Please say how many lines below include the word "upload", with nothing beyond the number.

- - -

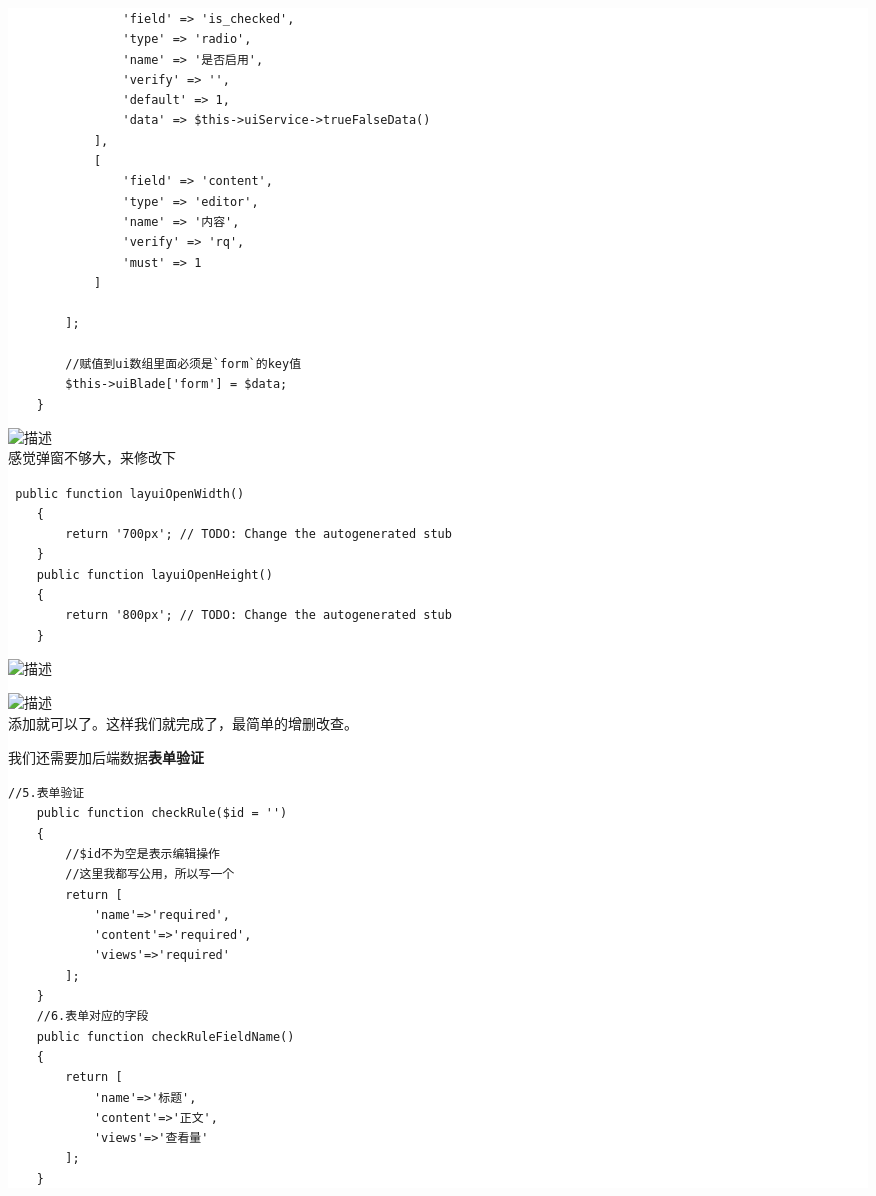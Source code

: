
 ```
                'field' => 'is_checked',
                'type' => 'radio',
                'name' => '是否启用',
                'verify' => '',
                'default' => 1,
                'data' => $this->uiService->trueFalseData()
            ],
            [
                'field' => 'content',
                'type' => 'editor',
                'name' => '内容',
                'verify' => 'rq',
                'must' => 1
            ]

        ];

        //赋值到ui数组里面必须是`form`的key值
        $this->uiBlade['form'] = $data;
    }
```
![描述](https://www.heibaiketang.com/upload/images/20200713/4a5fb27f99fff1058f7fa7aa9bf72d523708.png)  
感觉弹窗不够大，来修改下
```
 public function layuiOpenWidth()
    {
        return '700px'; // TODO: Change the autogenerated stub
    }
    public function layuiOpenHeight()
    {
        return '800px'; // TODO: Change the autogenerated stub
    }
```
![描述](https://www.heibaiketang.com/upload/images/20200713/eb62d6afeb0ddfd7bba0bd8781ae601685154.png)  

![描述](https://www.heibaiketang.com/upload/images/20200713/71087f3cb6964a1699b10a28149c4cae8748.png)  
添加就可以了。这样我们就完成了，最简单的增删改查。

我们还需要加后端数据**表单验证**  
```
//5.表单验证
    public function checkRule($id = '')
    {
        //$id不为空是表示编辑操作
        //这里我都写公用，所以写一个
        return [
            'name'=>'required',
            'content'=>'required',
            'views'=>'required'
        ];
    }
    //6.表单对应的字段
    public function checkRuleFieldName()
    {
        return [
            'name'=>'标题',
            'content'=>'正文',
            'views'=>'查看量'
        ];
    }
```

- - -

> ANSWER SPACE: 3